Paschal’s has been Atlanta’s premier soul food restaurant for nearly 70 years. It’s secret recipe? A rare blend of down-home cooking, civil rights and community activism.
The sole focus was soul food, at first.
Owners James and Robert Paschal opened a small sandwich shop in 1947. Because it lacked a stove, the brothers cooked food at Robert’s house and brought it to Paschal’s. It blossomed into a viable community asset a decade later, when it expanded into a 30-seat space and became a local destination for national leaders.
Martin Luther King Jr., Ralph Abernathy, Andrew Young, John Lewis and other civil rights activists were attracted to Paschal’s fried chicken, rice and gravy and collard greens. In turn, the Paschals were committed to the civil rights movement. Those elements transformed that small venue into a movement hub, where strategy was hatched to fight, march and protest for African-American’s rights in the 1960s.
“Paschal’s is an institution,” said Congressman John Lewis (D – Georgia). “Period. We got a lot of stuff done there.”
James Paschal and the late Atlanta builder Herman Russell constructed a glossy new Paschal’s in 2002, less than a mile from the original. The spacious, loft-like structure features high ceilings, exposed brick walls, wrought iron and African cloth motif. It is nothing like its non-descript predecessor on the ground floor of Paschal’s Motor Hotel. But today’s Paschal’s thrives, thanks to consistently tasty food and a history that resonates with diners.
“That’s the beautiful part about this place,” said general manager Kim Ransom. “It’s still important to people who know the history and the community. It’s sort of a monument in that it was the place so much of the civil rights movement was figured out. And today the movers and shakers of the city still, after all the decades, find Paschal’s as the place to get a good meal and discuss serious business.
“A television station wanted to interview John Lewis recently. He said, ‘Sure. But it has to be done at Paschal’s.’ It’s that important and makes this a different kind of restaurant from other places.”

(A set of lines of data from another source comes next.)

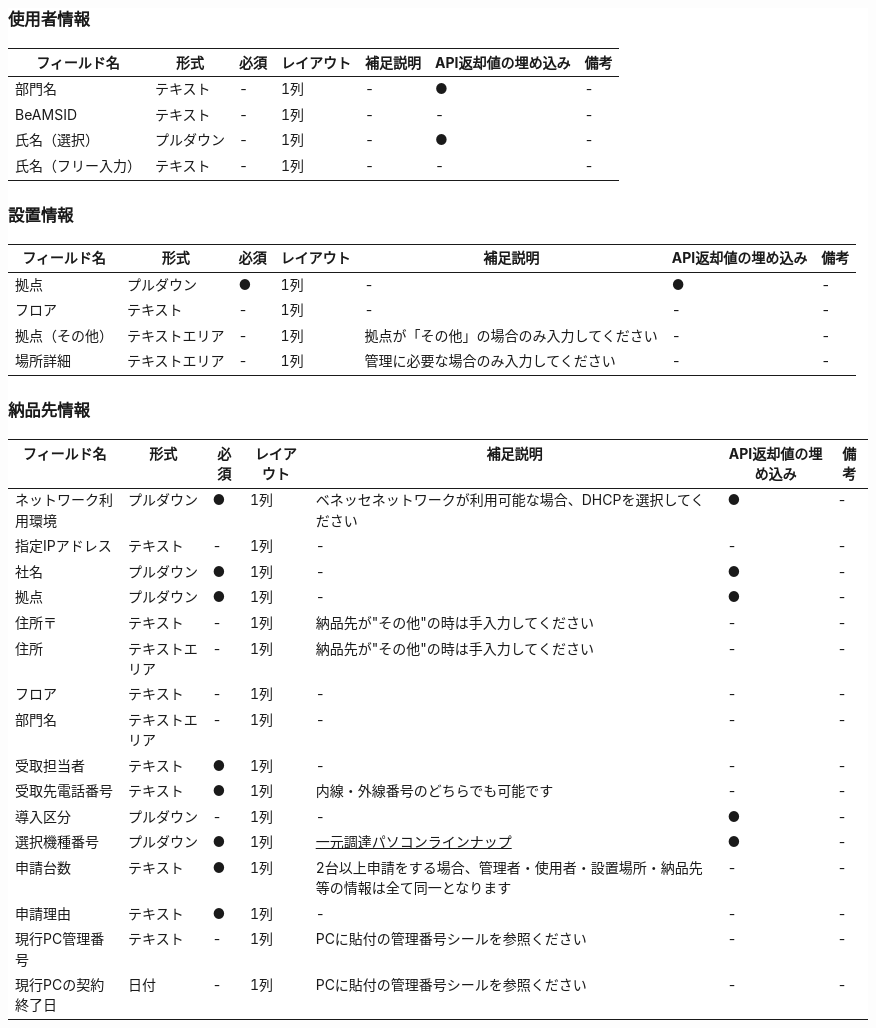 ### 使用者情報

| フィールド名       | 形式       | 必須 | レイアウト | 補足説明 | API返却値の埋め込み | 備考 |
| ------------------ | ---------- | ---- | ---------- | -------- | ------------------- | ---- |
| 部門名             | テキスト   | -    | 1列        | -        | ●                   | -    |
| BeAMSID            | テキスト   | -    | 1列        | -        | -                   | -    |
| 氏名（選択）       | プルダウン | -    | 1列        | -        | ●                   | -    |
| 氏名（フリー入力） | テキスト   | -    | 1列        | -        | -                   | -    |

### 設置情報

| フィールド名   | 形式           | 必須 | レイアウト | 補足説明                                   | API返却値の埋め込み | 備考 |
| -------------- | -------------- | ---- | ---------- | ------------------------------------------ | ------------------- | ---- |
| 拠点           | プルダウン     | ●    | 1列        | -                                          | ●                   | -    |
| フロア         | テキスト       | -    | 1列        | -                                          | -                   | -    |
| 拠点（その他） | テキストエリア | -    | 1列        | 拠点が「その他」の場合のみ入力してください | -                   | -    |
| 場所詳細       | テキストエリア | -    | 1列        | 管理に必要な場合のみ入力してください       | -                   | -    |

### 納品先情報

| フィールド名         | 形式           | 必須 | レイアウト | 補足説明                                                                                                   | API返却値の埋め込み | 備考 |
| -------------------- | -------------- | ---- | ---------- | ---------------------------------------------------------------------------------------------------------- | ------------------- | ---- |
| ネットワーク利用環境 | プルダウン     | ●    | 1列        | ベネッセネットワークが利用可能な場合、DHCPを選択してください                                               | ●                   | -    |
| 指定IPアドレス       | テキスト       | -    | 1列        | -                                                                                                          | -                   | -    |
| 社名                 | プルダウン     | ●    | 1列        | -                                                                                                          | ●                   | -    |
| 拠点                 | プルダウン     | ●    | 1列        | -                                                                                                          | ●                   | -    |
| 住所〒               | テキスト       | -    | 1列        | 納品先が"その他"の時は手入力してください                                                                   | -                   | -    |
| 住所                 | テキストエリア | -    | 1列        | 納品先が"その他"の時は手入力してください                                                                   | -                   | -    |
| フロア               | テキスト       | -    | 1列        | -                                                                                                          | -                   | -    |
| 部門名               | テキストエリア | -    | 1列        | -                                                                                                          | -                   | -    |
| 受取担当者           | テキスト       | ●    | 1列        | -                                                                                                          | -                   | -    |
| 受取先電話番号       | テキスト       | ●    | 1列        | 内線・外線番号のどちらでも可能です                                                                         | -                   | -    |
| 導入区分             | プルダウン     | -    | 1列        | -                                                                                                          | ●                   | -    |
| 選択機種番号         | プルダウン     | ●    | 1列        | [一元調達パソコンラインナップ](https://bnhd.sharepoint.com/sites/bgportal/intra/O3651/PC_Lineup_Win11.pdf) | ●                   | -    |
| 申請台数             | テキスト       | ●    | 1列        | 2台以上申請をする場合、管理者・使用者・設置場所・納品先等の情報は全て同一となります                        | -                   | -    |
| 申請理由             | テキスト       | ●    | 1列        | -                                                                                                          | -                   | -    |
| 現行PC管理番号       | テキスト       | -    | 1列        | PCに貼付の管理番号シールを参照ください                                                                     | -                   | -    |
| 現行PCの契約終了日   | 日付           | -    | 1列        | PCに貼付の管理番号シールを参照ください                                                                     | -                   | -    |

Indeed, Paschal’s longevity and community connection inspire one young prospective restaurateur.
“As a bartender who wants to one day own a restaurant, I look at Paschal’s and what it has done — it’s been more than an eating place — and see that’s the way to go,” said Xavier Martin, 34, who moved from Chicago to Atlanta in 2011. “Restaurants come and go. But this place has been in existence since the ‘40s. My parents weren’t even born then…But the formula works, apparently. Mean something to your community besides the food.”

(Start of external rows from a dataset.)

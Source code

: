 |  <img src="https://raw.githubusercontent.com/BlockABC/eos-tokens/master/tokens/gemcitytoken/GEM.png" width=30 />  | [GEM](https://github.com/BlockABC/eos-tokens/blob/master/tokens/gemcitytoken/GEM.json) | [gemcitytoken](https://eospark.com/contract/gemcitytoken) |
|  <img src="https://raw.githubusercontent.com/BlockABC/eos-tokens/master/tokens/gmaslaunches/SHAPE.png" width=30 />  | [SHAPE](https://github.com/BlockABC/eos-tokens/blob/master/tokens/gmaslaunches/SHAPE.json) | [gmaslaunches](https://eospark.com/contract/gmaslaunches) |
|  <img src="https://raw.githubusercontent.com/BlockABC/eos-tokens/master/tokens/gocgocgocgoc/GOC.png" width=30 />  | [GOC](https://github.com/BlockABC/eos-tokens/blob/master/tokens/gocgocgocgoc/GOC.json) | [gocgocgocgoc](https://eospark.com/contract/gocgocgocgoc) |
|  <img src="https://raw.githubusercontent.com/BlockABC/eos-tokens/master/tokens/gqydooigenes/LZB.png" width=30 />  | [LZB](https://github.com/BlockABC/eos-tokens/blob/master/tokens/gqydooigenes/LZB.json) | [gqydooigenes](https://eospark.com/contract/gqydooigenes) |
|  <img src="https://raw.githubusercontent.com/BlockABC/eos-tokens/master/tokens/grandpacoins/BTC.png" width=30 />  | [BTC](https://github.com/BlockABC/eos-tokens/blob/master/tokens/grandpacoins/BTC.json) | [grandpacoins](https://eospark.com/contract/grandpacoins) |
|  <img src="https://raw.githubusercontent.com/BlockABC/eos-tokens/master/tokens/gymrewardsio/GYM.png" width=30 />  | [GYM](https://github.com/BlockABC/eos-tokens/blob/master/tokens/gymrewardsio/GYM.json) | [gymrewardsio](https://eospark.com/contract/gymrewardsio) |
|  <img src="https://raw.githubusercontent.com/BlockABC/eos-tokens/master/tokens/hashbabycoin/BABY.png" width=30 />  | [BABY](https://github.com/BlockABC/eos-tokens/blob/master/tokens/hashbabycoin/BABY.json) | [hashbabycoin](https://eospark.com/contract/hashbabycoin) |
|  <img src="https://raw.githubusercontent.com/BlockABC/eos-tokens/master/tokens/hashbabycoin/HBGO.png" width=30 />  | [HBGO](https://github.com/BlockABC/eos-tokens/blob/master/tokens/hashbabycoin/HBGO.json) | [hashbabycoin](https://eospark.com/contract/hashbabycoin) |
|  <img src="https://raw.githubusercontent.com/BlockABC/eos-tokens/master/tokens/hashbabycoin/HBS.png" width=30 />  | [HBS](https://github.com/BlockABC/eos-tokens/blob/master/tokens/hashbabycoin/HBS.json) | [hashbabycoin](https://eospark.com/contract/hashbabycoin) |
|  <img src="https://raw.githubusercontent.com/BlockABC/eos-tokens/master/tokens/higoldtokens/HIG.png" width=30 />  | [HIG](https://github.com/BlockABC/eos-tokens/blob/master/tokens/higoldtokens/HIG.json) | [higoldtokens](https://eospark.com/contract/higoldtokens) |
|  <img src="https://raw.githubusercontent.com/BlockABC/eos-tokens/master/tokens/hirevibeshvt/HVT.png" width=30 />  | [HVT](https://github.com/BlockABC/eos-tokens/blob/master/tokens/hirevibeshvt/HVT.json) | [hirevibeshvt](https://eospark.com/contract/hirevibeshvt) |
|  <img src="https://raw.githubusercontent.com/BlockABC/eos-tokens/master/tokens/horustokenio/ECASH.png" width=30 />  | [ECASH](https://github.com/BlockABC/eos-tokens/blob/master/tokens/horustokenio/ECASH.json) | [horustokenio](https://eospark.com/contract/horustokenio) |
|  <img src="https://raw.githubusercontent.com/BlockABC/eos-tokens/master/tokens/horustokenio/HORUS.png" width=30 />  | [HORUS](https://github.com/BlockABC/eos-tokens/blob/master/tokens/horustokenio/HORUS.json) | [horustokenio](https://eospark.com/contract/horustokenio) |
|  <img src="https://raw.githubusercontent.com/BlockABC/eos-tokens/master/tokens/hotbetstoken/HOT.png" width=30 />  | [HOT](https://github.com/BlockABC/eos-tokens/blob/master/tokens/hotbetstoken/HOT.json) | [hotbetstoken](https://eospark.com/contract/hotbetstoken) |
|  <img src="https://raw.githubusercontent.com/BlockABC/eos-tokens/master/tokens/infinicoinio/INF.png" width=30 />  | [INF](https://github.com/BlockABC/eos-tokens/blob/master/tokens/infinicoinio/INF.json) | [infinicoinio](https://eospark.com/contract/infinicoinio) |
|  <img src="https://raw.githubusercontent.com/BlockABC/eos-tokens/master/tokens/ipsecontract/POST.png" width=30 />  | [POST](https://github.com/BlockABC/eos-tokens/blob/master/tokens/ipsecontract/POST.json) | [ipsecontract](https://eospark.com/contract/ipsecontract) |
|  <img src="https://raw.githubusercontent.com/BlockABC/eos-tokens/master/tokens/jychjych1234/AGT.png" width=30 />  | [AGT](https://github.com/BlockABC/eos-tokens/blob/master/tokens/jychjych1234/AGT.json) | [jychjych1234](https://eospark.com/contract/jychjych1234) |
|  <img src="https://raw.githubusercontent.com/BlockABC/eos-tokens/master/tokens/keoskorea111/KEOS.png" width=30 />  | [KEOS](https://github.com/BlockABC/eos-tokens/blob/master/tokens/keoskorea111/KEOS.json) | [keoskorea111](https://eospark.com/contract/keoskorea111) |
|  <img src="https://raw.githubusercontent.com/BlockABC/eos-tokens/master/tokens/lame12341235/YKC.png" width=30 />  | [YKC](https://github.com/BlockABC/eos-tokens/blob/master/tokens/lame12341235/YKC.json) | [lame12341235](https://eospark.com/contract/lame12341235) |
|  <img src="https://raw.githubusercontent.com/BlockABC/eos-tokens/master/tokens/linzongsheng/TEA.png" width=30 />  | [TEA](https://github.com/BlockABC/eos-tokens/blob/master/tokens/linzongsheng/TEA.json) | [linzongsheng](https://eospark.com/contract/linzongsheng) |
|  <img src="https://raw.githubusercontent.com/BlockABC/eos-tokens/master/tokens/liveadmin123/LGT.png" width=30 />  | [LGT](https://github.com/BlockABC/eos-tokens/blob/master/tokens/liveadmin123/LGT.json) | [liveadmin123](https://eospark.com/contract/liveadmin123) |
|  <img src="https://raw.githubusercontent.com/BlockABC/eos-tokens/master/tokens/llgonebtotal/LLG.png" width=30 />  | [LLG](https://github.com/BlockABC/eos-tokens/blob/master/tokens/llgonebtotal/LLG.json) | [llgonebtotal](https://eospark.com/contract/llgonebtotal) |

But the food cannot be ignored. Fried chicken remains its bestseller; the recipe is a long-held secret. Otherwise, the menu is Soul Food 101: baked chicken, macaroni and cheese, yams, collards, cornbread, peach cobbler. Also, sandwiches, fish, pasta, and even gumbo and other Cajun delights. Diners include businessmen and politicians in suits and ties discussing deals, workers on lunch breaks, students between college classes, retired city workers and tourists.
Paschal’s also serves a heaping side dish of history. The Paschal brothers provided food and space for King and other civil rights leaders and contributed bail money when protesters were arrested. A huge drawing of King dominates a back wall. Other poignant images include the original Paschal’s, Coretta Scott King, Ebenezer Baptist Church, activists marching, and Joseph Lowery receiving a Medal of Honor from President Obama.
Paschal’s was nicknamed “Little City Hall” after Maynard Jackson, another frequent visitor, became Atlanta’s first black mayor. Today, the Paschal’s legacy fills one corner of the restaurant, where newspaper articles and photos tell this institution’s vast story.
“I heard of this place, but I didn’t know the history was so strong,” said Thelma Mitchell, 52, from Memphis. “I brought my grandson because he loves to eat, and I heard the food was good, which it is. But we looked around and learned a lot…To think that Dr. King is a part of Paschal’s history is something else.”
While the modern Paschal’s lacks the original’s 1960s cachet, it still draws dignitaries including Mayor Kasim Reed and other dignitaries who talk business over plates of authentic soul food
James Paschal died at 88 in 2008, and Herman Russell passed away last year.
“After Mr. Russell died, people were kind of panicked,” said Ransom, who has streamlined some of Paschal’s operations. “They asked, ‘What’s going to happen to the restaurant?’ The answer is easy. Nothing. Mr. Russell’s family remains committed to Paschal’s, and it will always thrive. And you know what? The city wouldn’t let it close. It means that much to Atlanta.”